マンションの「内水氾濫」リスク:年末の配管詰まりを解消し、上階からの水漏れを防ぐ
見えない血管の動脈硬化
マンションや集合住宅の排水管は、各家庭からの排水が一本の太い管に合流して流れていきます。 長年蓄積された油汚れ、髪の毛、石鹸カスなどが管の内側に付着し、通り道が狭くなっていると、災害時や大雨時に「逆流」や「 つまり」を引き起こします。 特に冬場は気温低下で油脂分が固まりやすく、詰まりのリスクが高まります。
DIYメンテナンス:お湯とバケツの一気流し
業者の高圧洗浄が理想ですが、自分でもできる効果的な掃除法があります。
キッチンの「一気流し」
- シンクの排水口の蓋やカゴを全て外します。
- 排水口をタオルなどで栓をします(タオルを詰め込みすぎないよう注意)。
- シンクに40〜50℃のお湯(熱湯は配管を傷めるのでNG)を7〜8分目まで溜めます。
- 栓(タオル)を一気に引き抜きます。
- 大量のお湯の水圧と熱で、配管内のヘドロや油汚れを押し流します。
パイプクリーナーの活用
市販のパイプクリーナー(水酸化ナトリウム配合のもの)を使い、説明書通りに粘度の高い液体を流し込んで放置し、汚れを溶かします。

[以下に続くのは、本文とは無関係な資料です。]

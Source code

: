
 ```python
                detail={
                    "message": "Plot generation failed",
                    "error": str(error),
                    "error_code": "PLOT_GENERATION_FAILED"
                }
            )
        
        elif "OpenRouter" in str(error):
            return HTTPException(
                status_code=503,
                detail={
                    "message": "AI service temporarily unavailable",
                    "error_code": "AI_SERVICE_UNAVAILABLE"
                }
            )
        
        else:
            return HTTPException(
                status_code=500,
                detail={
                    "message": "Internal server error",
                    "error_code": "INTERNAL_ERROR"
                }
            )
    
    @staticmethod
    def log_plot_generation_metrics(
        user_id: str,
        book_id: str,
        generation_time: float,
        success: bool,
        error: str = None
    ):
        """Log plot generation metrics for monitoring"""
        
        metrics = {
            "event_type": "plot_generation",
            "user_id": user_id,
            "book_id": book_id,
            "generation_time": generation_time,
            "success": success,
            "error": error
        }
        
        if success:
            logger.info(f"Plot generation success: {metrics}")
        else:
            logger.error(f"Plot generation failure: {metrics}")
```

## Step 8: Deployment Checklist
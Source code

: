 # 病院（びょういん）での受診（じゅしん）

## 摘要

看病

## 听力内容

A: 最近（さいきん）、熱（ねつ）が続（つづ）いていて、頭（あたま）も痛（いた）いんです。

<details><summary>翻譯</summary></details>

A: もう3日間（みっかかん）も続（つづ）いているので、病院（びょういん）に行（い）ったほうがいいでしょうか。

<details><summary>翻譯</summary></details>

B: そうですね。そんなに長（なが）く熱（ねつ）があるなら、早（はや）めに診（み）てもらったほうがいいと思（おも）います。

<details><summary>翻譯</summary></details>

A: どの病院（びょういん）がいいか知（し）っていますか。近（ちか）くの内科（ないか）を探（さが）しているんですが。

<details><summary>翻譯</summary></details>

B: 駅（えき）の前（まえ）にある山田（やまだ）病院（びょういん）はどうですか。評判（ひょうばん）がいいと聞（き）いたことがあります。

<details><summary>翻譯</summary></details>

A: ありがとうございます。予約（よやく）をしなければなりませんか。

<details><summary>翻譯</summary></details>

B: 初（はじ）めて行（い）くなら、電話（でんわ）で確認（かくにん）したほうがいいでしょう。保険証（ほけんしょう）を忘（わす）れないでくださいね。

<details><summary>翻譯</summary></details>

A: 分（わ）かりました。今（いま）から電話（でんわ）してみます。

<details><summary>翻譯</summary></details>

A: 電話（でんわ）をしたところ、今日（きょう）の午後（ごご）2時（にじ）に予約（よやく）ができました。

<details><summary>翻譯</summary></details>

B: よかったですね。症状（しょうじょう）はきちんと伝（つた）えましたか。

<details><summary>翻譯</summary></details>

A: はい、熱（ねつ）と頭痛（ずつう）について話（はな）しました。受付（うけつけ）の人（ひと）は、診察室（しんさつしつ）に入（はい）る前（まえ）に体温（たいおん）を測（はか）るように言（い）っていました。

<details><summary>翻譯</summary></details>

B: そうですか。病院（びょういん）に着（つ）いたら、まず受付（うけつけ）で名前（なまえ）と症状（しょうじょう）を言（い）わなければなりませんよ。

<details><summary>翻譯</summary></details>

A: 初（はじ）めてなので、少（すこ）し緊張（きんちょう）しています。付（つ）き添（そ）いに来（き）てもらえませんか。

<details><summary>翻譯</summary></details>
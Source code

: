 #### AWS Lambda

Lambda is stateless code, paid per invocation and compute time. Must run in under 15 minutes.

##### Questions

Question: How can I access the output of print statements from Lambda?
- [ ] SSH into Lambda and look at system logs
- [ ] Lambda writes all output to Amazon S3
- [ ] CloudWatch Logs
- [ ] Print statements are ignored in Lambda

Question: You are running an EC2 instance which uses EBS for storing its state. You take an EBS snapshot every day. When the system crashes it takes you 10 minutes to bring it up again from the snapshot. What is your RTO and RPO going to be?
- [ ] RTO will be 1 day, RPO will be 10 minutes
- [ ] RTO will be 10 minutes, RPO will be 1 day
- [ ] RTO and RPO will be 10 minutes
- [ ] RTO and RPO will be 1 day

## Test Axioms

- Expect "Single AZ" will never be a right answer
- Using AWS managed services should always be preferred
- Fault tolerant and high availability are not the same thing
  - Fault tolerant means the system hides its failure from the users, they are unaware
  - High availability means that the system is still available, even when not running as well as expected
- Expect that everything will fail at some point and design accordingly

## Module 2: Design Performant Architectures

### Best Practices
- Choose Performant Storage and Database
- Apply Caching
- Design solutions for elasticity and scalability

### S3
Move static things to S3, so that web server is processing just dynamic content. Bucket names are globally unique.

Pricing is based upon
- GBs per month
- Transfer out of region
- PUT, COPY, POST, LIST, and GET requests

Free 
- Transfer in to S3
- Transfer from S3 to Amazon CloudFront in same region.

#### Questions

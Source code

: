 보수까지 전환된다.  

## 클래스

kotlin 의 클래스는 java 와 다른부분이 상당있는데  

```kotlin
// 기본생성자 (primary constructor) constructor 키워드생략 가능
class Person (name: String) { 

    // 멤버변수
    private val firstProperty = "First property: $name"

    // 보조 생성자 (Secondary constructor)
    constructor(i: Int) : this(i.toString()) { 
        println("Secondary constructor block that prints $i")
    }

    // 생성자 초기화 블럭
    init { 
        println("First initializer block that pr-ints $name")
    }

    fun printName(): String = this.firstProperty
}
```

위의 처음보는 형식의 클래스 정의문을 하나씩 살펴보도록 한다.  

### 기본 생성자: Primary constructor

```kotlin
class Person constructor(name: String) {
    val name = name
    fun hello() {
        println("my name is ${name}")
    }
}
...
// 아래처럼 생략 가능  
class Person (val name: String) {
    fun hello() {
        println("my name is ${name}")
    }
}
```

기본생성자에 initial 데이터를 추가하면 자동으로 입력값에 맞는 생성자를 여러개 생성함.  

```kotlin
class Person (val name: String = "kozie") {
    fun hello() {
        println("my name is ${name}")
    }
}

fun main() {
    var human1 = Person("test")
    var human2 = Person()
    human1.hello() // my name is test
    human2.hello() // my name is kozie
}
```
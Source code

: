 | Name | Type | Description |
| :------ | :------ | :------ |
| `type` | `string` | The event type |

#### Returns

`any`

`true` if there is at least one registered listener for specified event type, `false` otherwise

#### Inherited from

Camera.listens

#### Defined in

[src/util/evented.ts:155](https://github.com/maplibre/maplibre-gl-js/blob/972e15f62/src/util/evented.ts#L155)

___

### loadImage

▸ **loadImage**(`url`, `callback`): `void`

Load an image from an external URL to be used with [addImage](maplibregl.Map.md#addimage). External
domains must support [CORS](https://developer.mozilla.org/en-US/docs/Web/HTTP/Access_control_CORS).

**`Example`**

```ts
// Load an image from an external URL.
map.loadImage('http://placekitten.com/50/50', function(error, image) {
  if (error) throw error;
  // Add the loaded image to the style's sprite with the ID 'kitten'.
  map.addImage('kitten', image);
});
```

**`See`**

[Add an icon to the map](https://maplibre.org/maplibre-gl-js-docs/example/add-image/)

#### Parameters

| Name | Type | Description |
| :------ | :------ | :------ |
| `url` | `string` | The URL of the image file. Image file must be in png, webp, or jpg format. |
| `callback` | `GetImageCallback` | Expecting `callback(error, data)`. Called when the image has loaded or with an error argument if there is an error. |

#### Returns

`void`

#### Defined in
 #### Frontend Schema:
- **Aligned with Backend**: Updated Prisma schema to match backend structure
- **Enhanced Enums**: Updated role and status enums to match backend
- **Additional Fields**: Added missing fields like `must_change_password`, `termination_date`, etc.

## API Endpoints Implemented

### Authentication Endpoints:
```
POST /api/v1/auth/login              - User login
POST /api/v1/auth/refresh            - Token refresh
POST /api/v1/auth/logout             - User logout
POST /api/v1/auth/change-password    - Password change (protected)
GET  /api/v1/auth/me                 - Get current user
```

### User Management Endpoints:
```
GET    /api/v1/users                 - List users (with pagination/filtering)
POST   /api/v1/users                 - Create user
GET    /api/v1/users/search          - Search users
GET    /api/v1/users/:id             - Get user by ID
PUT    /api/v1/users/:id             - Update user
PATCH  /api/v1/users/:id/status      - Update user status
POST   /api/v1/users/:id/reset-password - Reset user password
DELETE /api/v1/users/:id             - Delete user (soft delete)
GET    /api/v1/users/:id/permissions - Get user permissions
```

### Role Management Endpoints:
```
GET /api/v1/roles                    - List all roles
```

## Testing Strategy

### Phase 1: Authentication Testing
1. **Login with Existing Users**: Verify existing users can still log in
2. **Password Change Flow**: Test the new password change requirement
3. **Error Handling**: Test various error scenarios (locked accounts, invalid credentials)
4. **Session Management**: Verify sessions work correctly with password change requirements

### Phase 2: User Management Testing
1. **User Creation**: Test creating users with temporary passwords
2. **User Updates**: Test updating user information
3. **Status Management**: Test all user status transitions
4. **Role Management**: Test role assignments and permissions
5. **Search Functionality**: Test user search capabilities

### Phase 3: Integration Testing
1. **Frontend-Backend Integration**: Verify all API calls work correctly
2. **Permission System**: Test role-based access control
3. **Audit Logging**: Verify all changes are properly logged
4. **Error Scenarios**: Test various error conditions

大掃除のタイミングで必ず実施しましょう。
災害時のトイレリスク
地震直後は、マンションの排水管が破損している可能性があります。 その状態で誰かがトイレを流すと、下階の部屋や、1階のエントランス部分で汚水が溢れ出す事故が多発します。 「詰まりがない状態」にしておくことは平時の義務ですが、災害直後は「安全確認ができるまで流さない」のが鉄則です。
まとめ
排水管のメンテナンスは、自分だけでなく、同じマンションに住む隣人へのマナーであり防災です。 水の流れを良くしておくことは、生活の循環を良くすること。年末のスッキリ体験として実践してください。